-- Task --
All of the data below should be output exactly as given.

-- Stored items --
========================================================================
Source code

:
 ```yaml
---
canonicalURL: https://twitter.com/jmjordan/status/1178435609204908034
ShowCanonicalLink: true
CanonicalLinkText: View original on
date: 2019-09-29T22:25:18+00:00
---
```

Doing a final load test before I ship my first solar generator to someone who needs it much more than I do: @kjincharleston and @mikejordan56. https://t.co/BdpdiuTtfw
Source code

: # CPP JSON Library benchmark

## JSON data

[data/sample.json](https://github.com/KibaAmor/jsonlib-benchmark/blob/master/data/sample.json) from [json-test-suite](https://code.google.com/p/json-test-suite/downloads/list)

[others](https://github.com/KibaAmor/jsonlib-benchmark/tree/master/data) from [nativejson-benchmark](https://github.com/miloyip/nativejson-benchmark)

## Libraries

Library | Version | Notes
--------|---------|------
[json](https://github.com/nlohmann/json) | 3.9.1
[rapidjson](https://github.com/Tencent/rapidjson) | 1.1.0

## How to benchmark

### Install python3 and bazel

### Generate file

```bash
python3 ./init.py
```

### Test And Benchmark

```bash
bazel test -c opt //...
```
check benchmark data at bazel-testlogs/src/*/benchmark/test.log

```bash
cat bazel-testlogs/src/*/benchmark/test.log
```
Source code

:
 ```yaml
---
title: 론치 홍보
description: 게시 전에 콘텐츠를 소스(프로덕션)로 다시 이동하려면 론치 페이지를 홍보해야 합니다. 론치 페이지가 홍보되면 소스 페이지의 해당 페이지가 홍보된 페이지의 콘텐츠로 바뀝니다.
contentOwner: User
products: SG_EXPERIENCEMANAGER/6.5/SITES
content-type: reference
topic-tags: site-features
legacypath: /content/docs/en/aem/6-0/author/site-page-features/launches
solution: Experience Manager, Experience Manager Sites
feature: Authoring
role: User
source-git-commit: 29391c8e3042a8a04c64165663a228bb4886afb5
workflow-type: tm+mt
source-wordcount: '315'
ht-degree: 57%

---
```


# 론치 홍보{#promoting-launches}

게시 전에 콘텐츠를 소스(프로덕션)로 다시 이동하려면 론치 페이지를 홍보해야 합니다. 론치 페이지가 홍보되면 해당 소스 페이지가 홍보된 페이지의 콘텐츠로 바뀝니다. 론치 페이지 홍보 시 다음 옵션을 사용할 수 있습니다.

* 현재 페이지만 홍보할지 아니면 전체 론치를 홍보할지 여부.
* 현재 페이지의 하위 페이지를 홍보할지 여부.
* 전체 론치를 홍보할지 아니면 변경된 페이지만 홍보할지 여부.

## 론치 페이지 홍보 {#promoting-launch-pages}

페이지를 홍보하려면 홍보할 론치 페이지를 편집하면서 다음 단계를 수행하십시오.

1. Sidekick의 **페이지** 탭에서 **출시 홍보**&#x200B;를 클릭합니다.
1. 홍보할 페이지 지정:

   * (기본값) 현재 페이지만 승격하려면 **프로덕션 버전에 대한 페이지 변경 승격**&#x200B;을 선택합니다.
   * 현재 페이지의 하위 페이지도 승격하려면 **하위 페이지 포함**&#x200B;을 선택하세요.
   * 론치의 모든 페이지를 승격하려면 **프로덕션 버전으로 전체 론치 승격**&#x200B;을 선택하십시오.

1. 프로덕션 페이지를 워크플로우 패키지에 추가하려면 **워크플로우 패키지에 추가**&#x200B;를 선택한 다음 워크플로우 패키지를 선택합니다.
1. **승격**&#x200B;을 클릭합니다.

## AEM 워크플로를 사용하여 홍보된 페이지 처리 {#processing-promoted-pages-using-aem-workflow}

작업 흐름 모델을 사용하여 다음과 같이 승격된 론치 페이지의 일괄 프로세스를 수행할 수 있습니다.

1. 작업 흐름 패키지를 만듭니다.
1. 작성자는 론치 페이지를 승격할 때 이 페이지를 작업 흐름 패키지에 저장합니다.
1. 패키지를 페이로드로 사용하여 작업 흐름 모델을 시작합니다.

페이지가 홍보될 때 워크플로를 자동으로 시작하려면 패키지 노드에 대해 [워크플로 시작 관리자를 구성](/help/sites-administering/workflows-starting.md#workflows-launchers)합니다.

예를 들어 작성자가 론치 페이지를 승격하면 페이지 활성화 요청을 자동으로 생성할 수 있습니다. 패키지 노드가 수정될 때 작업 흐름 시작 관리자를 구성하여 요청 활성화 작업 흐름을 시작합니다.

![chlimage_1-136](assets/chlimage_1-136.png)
========================================================================
-- Solved problem --
Source code

:
 ```yaml
---
canonicalURL: https://twitter.com/jmjordan/status/1178435609204908034
ShowCanonicalLink: true
CanonicalLinkText: View original on
date: 2019-09-29T22:25:18+00:00
---
```

Doing a final load test before I ship my first solar generator to someone who needs it much more than I do: @kjincharleston and @mikejordan56. https://t.co/BdpdiuTtfw
Source code

: # CPP JSON Library benchmark

## JSON data

[data/sample.json](https://github.com/KibaAmor/jsonlib-benchmark/blob/master/data/sample.json) from [json-test-suite](https://code.google.com/p/json-test-suite/downloads/list)

[others](https://github.com/KibaAmor/jsonlib-benchmark/tree/master/data) from [nativejson-benchmark](https://github.com/miloyip/nativejson-benchmark)

## Libraries

Library | Version | Notes
--------|---------|------
[json](https://github.com/nlohmann/json) | 3.9.1
[rapidjson](https://github.com/Tencent/rapidjson) | 1.1.0

## How to benchmark

### Install python3 and bazel

### Generate file

```bash
python3 ./init.py
```

### Test And Benchmark

```bash
bazel test -c opt //...
```
check benchmark data at bazel-testlogs/src/*/benchmark/test.log

```bash
cat bazel-testlogs/src/*/benchmark/test.log
```
Source code

:
 ```yaml
---
title: 론치 홍보
description: 게시 전에 콘텐츠를 소스(프로덕션)로 다시 이동하려면 론치 페이지를 홍보해야 합니다. 론치 페이지가 홍보되면 소스 페이지의 해당 페이지가 홍보된 페이지의 콘텐츠로 바뀝니다.
contentOwner: User
products: SG_EXPERIENCEMANAGER/6.5/SITES
content-type: reference
topic-tags: site-features
legacypath: /content/docs/en/aem/6-0/author/site-page-features/launches
solution: Experience Manager, Experience Manager Sites
feature: Authoring
role: User
source-git-commit: 29391c8e3042a8a04c64165663a228bb4886afb5
workflow-type: tm+mt
source-wordcount: '315'
ht-degree: 57%

---
```


# 론치 홍보{#promoting-launches}

게시 전에 콘텐츠를 소스(프로덕션)로 다시 이동하려면 론치 페이지를 홍보해야 합니다. 론치 페이지가 홍보되면 해당 소스 페이지가 홍보된 페이지의 콘텐츠로 바뀝니다. 론치 페이지 홍보 시 다음 옵션을 사용할 수 있습니다.

* 현재 페이지만 홍보할지 아니면 전체 론치를 홍보할지 여부.
* 현재 페이지의 하위 페이지를 홍보할지 여부.
* 전체 론치를 홍보할지 아니면 변경된 페이지만 홍보할지 여부.

## 론치 페이지 홍보 {#promoting-launch-pages}

페이지를 홍보하려면 홍보할 론치 페이지를 편집하면서 다음 단계를 수행하십시오.

1. Sidekick의 **페이지** 탭에서 **출시 홍보**&#x200B;를 클릭합니다.
1. 홍보할 페이지 지정:

   * (기본값) 현재 페이지만 승격하려면 **프로덕션 버전에 대한 페이지 변경 승격**&#x200B;을 선택합니다.
   * 현재 페이지의 하위 페이지도 승격하려면 **하위 페이지 포함**&#x200B;을 선택하세요.
   * 론치의 모든 페이지를 승격하려면 **프로덕션 버전으로 전체 론치 승격**&#x200B;을 선택하십시오.

1. 프로덕션 페이지를 워크플로우 패키지에 추가하려면 **워크플로우 패키지에 추가**&#x200B;를 선택한 다음 워크플로우 패키지를 선택합니다.
1. **승격**&#x200B;을 클릭합니다.

## AEM 워크플로를 사용하여 홍보된 페이지 처리 {#processing-promoted-pages-using-aem-workflow}

작업 흐름 모델을 사용하여 다음과 같이 승격된 론치 페이지의 일괄 프로세스를 수행할 수 있습니다.

1. 작업 흐름 패키지를 만듭니다.
1. 작성자는 론치 페이지를 승격할 때 이 페이지를 작업 흐름 패키지에 저장합니다.
1. 패키지를 페이로드로 사용하여 작업 흐름 모델을 시작합니다.

페이지가 홍보될 때 워크플로를 자동으로 시작하려면 패키지 노드에 대해 [워크플로 시작 관리자를 구성](/help/sites-administering/workflows-starting.md#workflows-launchers)합니다.

예를 들어 작성자가 론치 페이지를 승격하면 페이지 활성화 요청을 자동으로 생성할 수 있습니다. 패키지 노드가 수정될 때 작업 흐름 시작 관리자를 구성하여 요청 활성화 작업 흐름을 시작합니다.

![chlimage_1-136](assets/chlimage_1-136.png)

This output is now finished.